Tout d’abord, pour ceux qui l’ignorait encore, voici en quelques mots ce qu’est le phénomène bitcoin : bitcoin interpelle les économistes sur leur conception de la monnaie, en remettant en question l’organisation pyramidale du système bancaire et monétaire, bien qu’il ne remplisse que très imparfaitement les trois fonctions qui sont dévolues normalement aux monnaies fiduciaires. Bitcoin est une réaction à la crise de 2008 qui a jeté le discrédit sur certaines pratiques dans le monde de la finance et de la gestion monétaire. Les problèmes fondamentaux avec la monnaie conventionnelle résident dans la confiance requise pour son bon fonctionnement, ainsi que son façonnement pour qu’elle soit dépensée rapidement. Bitcoin conteste la puissance publique, la finance mondiale et le monopole des monnaies fiduciaires. La grande interrogation c’est donc de voir si bitcoin peut-être une solution aux désordres monétaires et financiers. C’est ce « mystère » que je m’efforce de percer via différentes approches dans les différents articles de mon blog. Ce n’est pas un secret pour ceux qui ont lu mes précédentes publications, si je vois en bitcoin une innovation technologique qui va certainement compter dans l’Histoire monétaire (une nouvelle ère de la « monnaie augmentée »), je suis encore très mitigé sur la faisabilité d’adoption de bitcoin en tant que monnaie de masse. J’ai donné beaucoup d’arguments factuels qui contredisent cette vision. Aujourd’hui, je vois davantage bitcoin comme une monnaie complémentaire avec un usage spécifique d’épargne (une sorte d’ « or augmentée » car plus transportable). Mais selon ma lecture du phénomène, bitcoin pourrait être aussi la « Krypto-nite » du dollar et de la finance américaine, et le « vase communicant de la confiance » entre l’ancien et un nouveau monde monétaire encore à bâtir autour de bitcoin (bitcoin le futur « backbone de la valeur/confiance » d’un réseau de la valeur/bancaire beaucoup plus diversifié). Vous l’aurez compris, le phénomène bitcoin est encore très loin d’avoir dévoilé tous ses secrets. L’article ci-dessous a pour objectif d’étoffer la réflexion sur la nature même de cet objet purement numérique.
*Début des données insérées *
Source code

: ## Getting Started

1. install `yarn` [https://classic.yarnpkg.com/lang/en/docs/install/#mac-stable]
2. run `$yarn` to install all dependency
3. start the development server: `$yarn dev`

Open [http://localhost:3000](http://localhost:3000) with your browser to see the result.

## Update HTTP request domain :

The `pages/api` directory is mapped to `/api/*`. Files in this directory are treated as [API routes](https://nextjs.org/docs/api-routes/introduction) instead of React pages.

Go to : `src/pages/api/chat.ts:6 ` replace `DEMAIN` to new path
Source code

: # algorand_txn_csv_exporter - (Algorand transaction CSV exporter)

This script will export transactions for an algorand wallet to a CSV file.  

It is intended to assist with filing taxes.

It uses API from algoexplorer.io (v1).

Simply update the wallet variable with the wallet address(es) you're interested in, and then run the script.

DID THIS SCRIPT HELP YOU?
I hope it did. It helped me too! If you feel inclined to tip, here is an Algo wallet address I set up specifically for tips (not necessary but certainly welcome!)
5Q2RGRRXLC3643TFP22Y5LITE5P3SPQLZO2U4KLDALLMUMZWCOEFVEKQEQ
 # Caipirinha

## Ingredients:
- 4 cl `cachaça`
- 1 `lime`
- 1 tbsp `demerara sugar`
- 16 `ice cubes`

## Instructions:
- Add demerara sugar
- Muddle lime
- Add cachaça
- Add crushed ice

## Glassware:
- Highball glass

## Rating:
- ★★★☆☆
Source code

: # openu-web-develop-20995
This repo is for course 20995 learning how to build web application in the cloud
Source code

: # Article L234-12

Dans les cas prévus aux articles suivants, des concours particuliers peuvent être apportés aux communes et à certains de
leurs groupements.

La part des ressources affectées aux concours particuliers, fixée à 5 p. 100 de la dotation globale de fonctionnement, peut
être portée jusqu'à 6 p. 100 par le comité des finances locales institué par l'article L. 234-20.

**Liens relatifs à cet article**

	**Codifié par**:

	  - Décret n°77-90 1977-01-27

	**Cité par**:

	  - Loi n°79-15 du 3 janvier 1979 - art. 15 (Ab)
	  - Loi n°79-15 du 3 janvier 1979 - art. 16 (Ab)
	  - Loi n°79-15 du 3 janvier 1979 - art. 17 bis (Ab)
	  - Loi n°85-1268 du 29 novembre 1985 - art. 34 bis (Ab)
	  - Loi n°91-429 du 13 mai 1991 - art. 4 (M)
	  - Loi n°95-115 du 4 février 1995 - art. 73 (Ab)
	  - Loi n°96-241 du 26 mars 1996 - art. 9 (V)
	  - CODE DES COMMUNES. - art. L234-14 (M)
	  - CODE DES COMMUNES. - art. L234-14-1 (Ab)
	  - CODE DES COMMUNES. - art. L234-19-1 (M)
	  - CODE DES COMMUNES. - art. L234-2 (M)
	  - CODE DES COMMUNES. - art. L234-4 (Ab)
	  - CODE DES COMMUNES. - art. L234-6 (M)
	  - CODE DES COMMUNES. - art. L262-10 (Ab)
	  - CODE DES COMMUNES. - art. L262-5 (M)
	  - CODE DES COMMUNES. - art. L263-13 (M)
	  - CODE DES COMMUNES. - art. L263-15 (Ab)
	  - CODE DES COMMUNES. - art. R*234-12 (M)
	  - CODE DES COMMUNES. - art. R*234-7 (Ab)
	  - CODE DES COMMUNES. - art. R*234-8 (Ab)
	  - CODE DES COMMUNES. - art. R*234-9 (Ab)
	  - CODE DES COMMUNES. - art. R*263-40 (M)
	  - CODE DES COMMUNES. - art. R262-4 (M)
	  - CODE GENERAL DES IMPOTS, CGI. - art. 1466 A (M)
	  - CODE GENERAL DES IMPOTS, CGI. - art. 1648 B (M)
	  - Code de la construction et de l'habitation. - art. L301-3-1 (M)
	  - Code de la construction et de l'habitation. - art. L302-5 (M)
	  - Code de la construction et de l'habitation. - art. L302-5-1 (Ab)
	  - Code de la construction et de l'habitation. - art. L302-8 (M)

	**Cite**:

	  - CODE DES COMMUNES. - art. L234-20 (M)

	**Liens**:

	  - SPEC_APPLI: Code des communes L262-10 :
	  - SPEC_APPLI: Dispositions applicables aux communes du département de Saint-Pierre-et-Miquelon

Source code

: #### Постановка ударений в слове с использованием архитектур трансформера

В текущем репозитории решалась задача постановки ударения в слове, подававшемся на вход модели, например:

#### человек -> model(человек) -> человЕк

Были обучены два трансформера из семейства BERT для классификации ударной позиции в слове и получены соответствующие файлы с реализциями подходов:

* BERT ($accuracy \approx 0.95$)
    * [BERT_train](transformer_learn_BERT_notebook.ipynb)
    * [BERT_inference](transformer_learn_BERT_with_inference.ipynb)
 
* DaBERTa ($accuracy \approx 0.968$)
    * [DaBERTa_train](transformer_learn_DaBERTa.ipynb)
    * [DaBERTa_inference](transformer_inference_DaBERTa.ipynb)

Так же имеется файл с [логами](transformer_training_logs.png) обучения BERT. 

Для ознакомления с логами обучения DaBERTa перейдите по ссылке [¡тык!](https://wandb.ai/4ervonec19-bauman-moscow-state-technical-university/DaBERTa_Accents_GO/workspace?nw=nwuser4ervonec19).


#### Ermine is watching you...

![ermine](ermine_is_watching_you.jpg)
Les théories économiques modernes négligent certaines dimensions monétaires, et centrent en priorité leurs analyses sur la monnaie comme intermédiaire des échanges. Cela s’explique par le fait que l’économie plonge les individus dans un monde entièrement régit par le principe de l’offre et de la demande. Le résultat c’est une addition d’individus sans « totalité sociale », et in fine une individualisation de la société. C’est l’idée que la monnaie émergerait des échanges. Ce courant de pensées est né chez les libéraux (ex : Friedrich Hayek). Ils pensent que le monopole de l’émission monétaire est une violation des principes individualistes, et ils sont contre l’origine fondamentalement holiste de la monnaie (c’est-à-dire le caractère fondamentalement collectif de la monnaie. La monnaie vue comme un outil de cohésion sociale car son acceptation signifie l’adhésion aux normes de la société. C’est la pensée chartaliste, pour qui la monnaie est forcément la création d’un Etat).
A l’inverse, dans les sociétés plus anciennes, la monnaie était extrêmement valorisée et était même le marqueur de toutes les relations sociales importantes. Ce point de vue met l’accent sur les fonctions monétaires d’unité de compte et de réserve de valeur.
Sachant cela, on peut s’interroger si les monnaies primitives étaient réellement archaïques, ou si ce sont les propriétés des monnaies modernes qui ont fait fi de fonction(s) monétaire(s) plus noble(s) dans l’objectif de satisfaire le marché.
Il me semble que cette lecture des monnaies modernes à la lumières des monnaies anciennes est très intéressante pour nous éclairer sur le phénomène bitcoin.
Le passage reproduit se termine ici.